Before I began gathering data for this visualization, I was interested in seeing median home pricing in various counties in Tennessee. The dataset that I found was through the National Association of Realtors, and after cleaning the data, I was able to map each county’s location with the corresponding median home price. Once I created a 2d choropleth of Tennessee, I created a green gradient color palette to visualize changes around the state. This simple green theme along with a plain black border would be the basis for a design theme that I would use for future visualizations in this project as well. Creating a choropleth visualization fit this assignment as it provided a very customizable base graph that I would be able to further build on. Next, I created a choropleth graph for Tennessee housing prices to expand my research and compare Tennessee prices with other state prices in the southeast, again based on county. To do so, I used the same dataset that again used the median county home price as the main metric.

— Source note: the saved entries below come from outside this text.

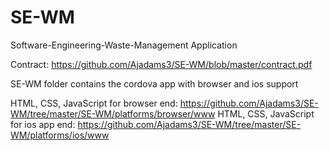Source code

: # SE-WM
Software-Engineering-Waste-Management Application

Contract: 
https://github.com/Ajadams3/SE-WM/blob/master/contract.pdf

SE-WM folder contains the cordova app with browser and ios support

HTML, CSS, JavaScript for browser end:
https://github.com/Ajadams3/SE-WM/tree/master/SE-WM/platforms/browser/www
HTML, CSS, JavaScript for ios app end:
https://github.com/Ajadams3/SE-WM/tree/master/SE-WM/platforms/ios/www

However, I knew I could better visualize the data with a more complex visualization. I then utilized the rayshader package to convert my static and flat choropleth graphs into three-dimensional visualizations, to view how drastic the changes across counties were. The new, three-dimensional visualizations now provide an additional design element through the height of each county, which adds an interesting element to the visualization. The graphs are identical in terms of labeling and consistency in order to produce a more consistent output.

Choropleth Visualizations

Data Cleaning 
# CSV Cleaning

library(tidyverse)
file_path <- "/Users/cmacbook/Documents/1-Denison/Senior Fall/DA 352/1-Final Project/Data/USMedianHousingPrices.csv"

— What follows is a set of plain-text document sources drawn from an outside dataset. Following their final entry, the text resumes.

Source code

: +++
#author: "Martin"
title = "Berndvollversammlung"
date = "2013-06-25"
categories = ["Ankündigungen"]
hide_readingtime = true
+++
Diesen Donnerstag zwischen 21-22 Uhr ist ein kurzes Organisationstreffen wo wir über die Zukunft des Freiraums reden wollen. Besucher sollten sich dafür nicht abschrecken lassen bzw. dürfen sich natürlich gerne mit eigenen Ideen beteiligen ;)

housing_data <- read_csv(file_path)

housing_data <- housing_data %>%
  mutate(
    `MedianHomePrice` = str_replace_all(`MedianHomePrice`, "[$,]", "") %>% 
      as.numeric(), # Remove dollar signs and commas, then convert to numeric
    state = str_extract(County, ",\\s*\\w+$") %>%    # Extract state after comma
      str_remove_all(",\\s*"),                      # Remove comma and spaces
    County = str_extract(County, "^[^,]+") %>%      # Extract the county name before the comma
      str_trim() %>%                                # Trim leading and trailing spaces
      tolower()                                     # Convert to lowercase
  ) %>%
  distinct(County, state, .keep_all = TRUE)          # Remove duplicates

write_csv(housing_data, "/Users/cmacbook/Documents/1-Denison/Senior Fall/DA 352/1-Final Project/Data/Cleaned_USMedianHousingPrices.csv")

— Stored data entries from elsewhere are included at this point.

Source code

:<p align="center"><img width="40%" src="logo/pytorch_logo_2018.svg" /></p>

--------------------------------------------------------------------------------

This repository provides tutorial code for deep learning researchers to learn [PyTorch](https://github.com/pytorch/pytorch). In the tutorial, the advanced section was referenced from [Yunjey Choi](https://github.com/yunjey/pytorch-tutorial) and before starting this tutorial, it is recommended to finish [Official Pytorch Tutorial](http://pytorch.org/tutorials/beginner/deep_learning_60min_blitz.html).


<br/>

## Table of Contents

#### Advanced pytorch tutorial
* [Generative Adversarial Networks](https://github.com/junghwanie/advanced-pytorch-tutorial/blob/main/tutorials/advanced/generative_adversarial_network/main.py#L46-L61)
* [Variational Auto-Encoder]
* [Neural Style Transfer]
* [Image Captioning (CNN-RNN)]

Tennessee - 2D Choropleth Visualization

Visualization Code 
library(tidyverse)
library(sf)
library(scales)

# This Code was based off of my visualization in DA301, and adjusted to provide a cleaner output for this visualization

USMedianHousingPrices <- normalizePath("/Users/cmacbook/Documents/1-Denison/Senior Fall/DA 352/1-Final Project/Data/Cleaned_USMedianHousingPrices.csv")
shapefile <- normalizePath("/Users/cmacbook/Documents/1-Denison/Senior Fall/DA 352/1-Final Project/Data/tl_2024_us_county.shp")

# Step 1: Load and prepare the housing data
home_sales <- read_csv(USMedianHousingPrices) %>%
  mutate(
    county = str_trim(tolower(County)),      # Standardize county names
    state = str_trim(tolower(state))        # Standardize state names
  ) %>%
  distinct(county, state, .keep_all = TRUE) # Remove duplicates

home_sales <- home_sales %>%
  mutate(county = str_replace(county, " county$", ""))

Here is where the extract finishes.